### Exercise brief
Lines below that include the word "Screenshot" should each be copied.

### Dataset records
________
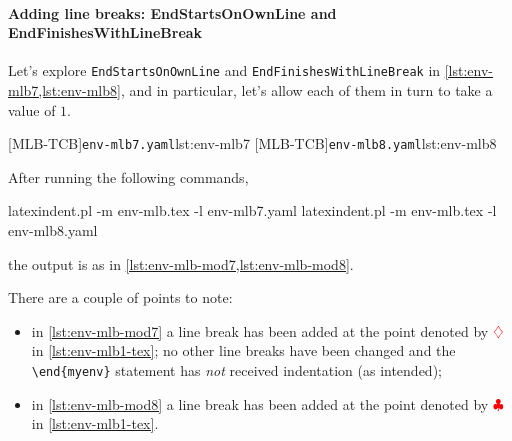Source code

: \paragraph{Adding line breaks: EndStartsOnOwnLine and EndFinishesWithLineBreak}
  \begin{example}
  Let's explore \texttt{EndStartsOnOwnLine} and \texttt{EndFinishesWithLineBreak} in
  \cref{lst:env-mlb7,lst:env-mlb8}, and in particular, let's allow each of them in turn to
  take a value of $1$. 

  \begin{cmhtcbraster}
   [MLB-TCB]{\texttt{env-mlb7.yaml}}{lst:env-mlb7}
   [MLB-TCB]{\texttt{env-mlb8.yaml}}{lst:env-mlb8}
  \end{cmhtcbraster}

  After running the following commands, 

  \begin{commandshell}
latexindent.pl -m env-mlb.tex -l env-mlb7.yaml
latexindent.pl -m env-mlb.tex -l env-mlb8.yaml
\end{commandshell}

  the output is as in \cref{lst:env-mlb-mod7,lst:env-mlb-mod8}.

  \begin{cmhtcbraster}[raster columns=3,
    raster left skip=-3.5cm,
    raster right skip=-2cm,
    raster column skip=.06\linewidth]
  \end{cmhtcbraster}

  There are a couple of points to note:
  \begin{itemize}
   \item in \cref{lst:env-mlb-mod7} a line break has been added at the point denoted by
         $\color{red}\diamondsuit$ in \vref{lst:env-mlb1-tex}; no other line breaks have been changed
         and the \lstinline!\end{myenv}! statement has \emph{not} received indentation (as
         intended);
   \item in \cref{lst:env-mlb-mod8} a line break has been added at the point denoted by
         $\color{red}\clubsuit$ in \vref{lst:env-mlb1-tex}.
  \end{itemize}
  \end{example}

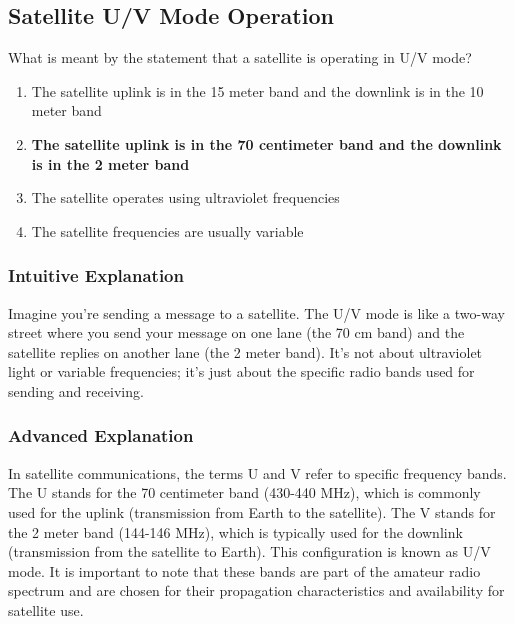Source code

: \subsection{Satellite U/V Mode Operation}
\label{T8B08}

\begin{tcolorbox}[colback=gray!10!white,colframe=black!75!black,title=T8B08]
What is meant by the statement that a satellite is operating in U/V mode?
\begin{enumerate}[noitemsep]
    \item The satellite uplink is in the 15 meter band and the downlink is in the 10 meter band
    \item \textbf{The satellite uplink is in the 70 centimeter band and the downlink is in the 2 meter band}
    \item The satellite operates using ultraviolet frequencies
    \item The satellite frequencies are usually variable
\end{enumerate}
\end{tcolorbox}

\subsubsection*{Intuitive Explanation}
Imagine you're sending a message to a satellite. The U/V mode is like a two-way street where you send your message on one lane (the 70 cm band) and the satellite replies on another lane (the 2 meter band). It's not about ultraviolet light or variable frequencies; it's just about the specific radio bands used for sending and receiving.

\subsubsection*{Advanced Explanation}
In satellite communications, the terms U and V refer to specific frequency bands. The U stands for the 70 centimeter band (430-440 MHz), which is commonly used for the uplink (transmission from Earth to the satellite). The V stands for the 2 meter band (144-146 MHz), which is typically used for the downlink (transmission from the satellite to Earth). This configuration is known as U/V mode. It is important to note that these bands are part of the amateur radio spectrum and are chosen for their propagation characteristics and availability for satellite use.
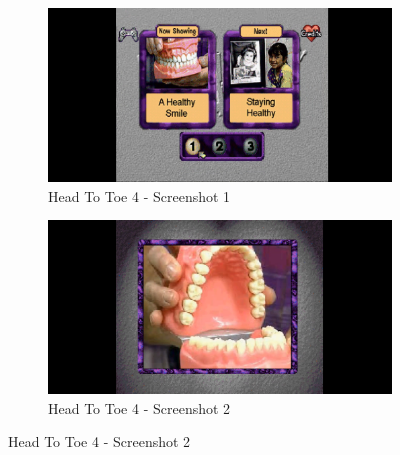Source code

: \begin{figure}[H]
    \centering
    \begin{subfigure}{0.45\textwidth}
        \centering
        \includegraphics[width=\linewidth]{Games/HeadtoToe/Images/HeadToToe4Image1.png}
        \caption{Head To Toe 4 - Screenshot 1}
    \end{subfigure}
    \begin{subfigure}{0.45\textwidth}
        \includegraphics[width=\linewidth]{Games/HeadtoToe/Images/HeadToToe4Image2.png}
        \caption{Head To Toe 4 - Screenshot 2}
    \end{subfigure}


\end{figure}
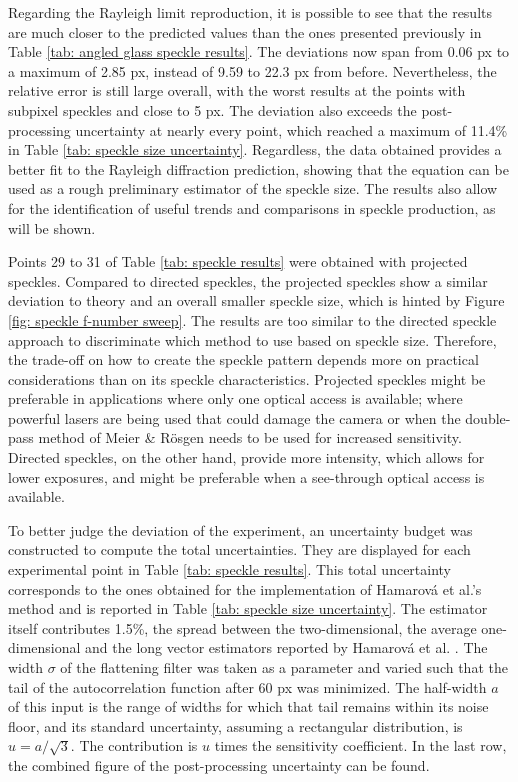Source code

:Regarding the Rayleigh limit reproduction, it is possible to see that the results are much closer to the predicted values than the ones presented previously in Table \ref{tab: angled glass speckle results}. The deviations now span from 0.06 px to a maximum of 2.85 px, instead of 9.59 to 22.3 px from before. Nevertheless, the relative error is still large overall, with the worst results at the points with subpixel speckles and close to 5 px. The deviation also exceeds the post-processing uncertainty at nearly every point, which reached a maximum of 11.4\% in Table \ref{tab: speckle size uncertainty}. Regardless, the data obtained provides a better fit to the Rayleigh diffraction prediction, showing that the equation can be used as a rough preliminary estimator of the speckle size. The results also allow for the identification of useful trends and comparisons in speckle production, as will be shown.

Points 29 to 31 of Table \ref{tab: speckle results} were obtained with projected speckles. Compared to directed speckles, the projected speckles show a similar deviation to theory and an overall smaller speckle size, which is hinted by Figure \ref{fig: speckle f-number sweep}. The results are too similar to the directed speckle approach to discriminate which method to use based on speckle size. Therefore, the trade-off on how to create the speckle pattern depends more on practical considerations than on its speckle characteristics. Projected speckles might be preferable in applications where only one optical access is available; where powerful lasers are being used that could damage the camera or when the double-pass method of Meier \& Rösgen \cite{Meier&Roesgen2013} needs to be used for increased sensitivity. Directed speckles, on the other hand, provide more intensity, which allows for lower exposures, and might be preferable when a see-through optical access is available.



To better judge the deviation of the experiment, an uncertainty budget was constructed to compute the total uncertainties. They are displayed for each experimental point in Table \ref{tab: speckle results}. This total uncertainty corresponds to the ones obtained for the implementation of Hamarová et al.'s method and is reported in Table \ref{tab: speckle size uncertainty}. The estimator itself contributes 1.5\%, the spread between the two-dimensional, the average one-dimensional and the long vector estimators reported by Hamarová et al. \cite{Hamarova2016}. The width $\sigma$ of the flattening filter was taken as a parameter and varied such that the tail of the autocorrelation function after 60 px was minimized. The half-width $a$ of this input is the range of widths for which that tail remains within its noise floor, and its standard uncertainty, assuming a rectangular distribution, is $u = a / \sqrt{3}$. The contribution is $u$ times the sensitivity coefficient. In the last row, the combined figure of the post-processing uncertainty can be found.

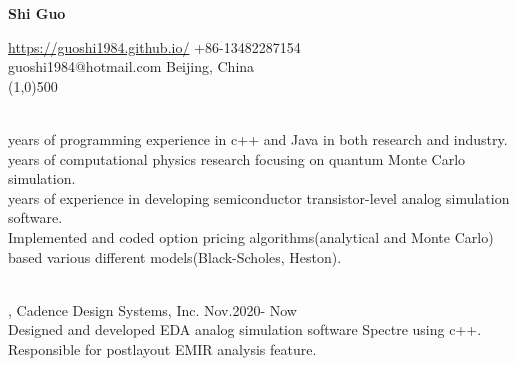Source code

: \documentclass[11pt]{article} %
\begin{document}
 \centerline{\Large \bf Shi Guo}
  \noindent \url{https://guoshi1984.github.io/} \hspace{80mm}  +86-13482287154\\
    guoshi1984@hotmail.com \hspace{95mm}   Beijing, China\\
\line(1,0){500}


\vspace{1mm}

\\
 years of programming experience in c++ and Java in both research and industry.  \\
 years of computational physics research focusing on quantum Monte Carlo simulation.\\
 years of experience in developing semiconductor transistor-level analog simulation software.\\
 Implemented and coded option pricing algorithms(analytical and Monte Carlo) based various different models(Black-Scholes, Heston).\\
\vspace{1mm}




\vspace{2mm}

\\
, Cadence Design Systems, Inc. Nov.2020- Now\\
Designed and developed EDA analog simulation software Spectre using c++. Responsible for
postlayout EMIR analysis feature.\\
\vspace{0.1mm}
\end{document}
________
### Output for this task
        \caption{Head To Toe 4 - Screenshot 1}
        \caption{Head To Toe 4 - Screenshot 2}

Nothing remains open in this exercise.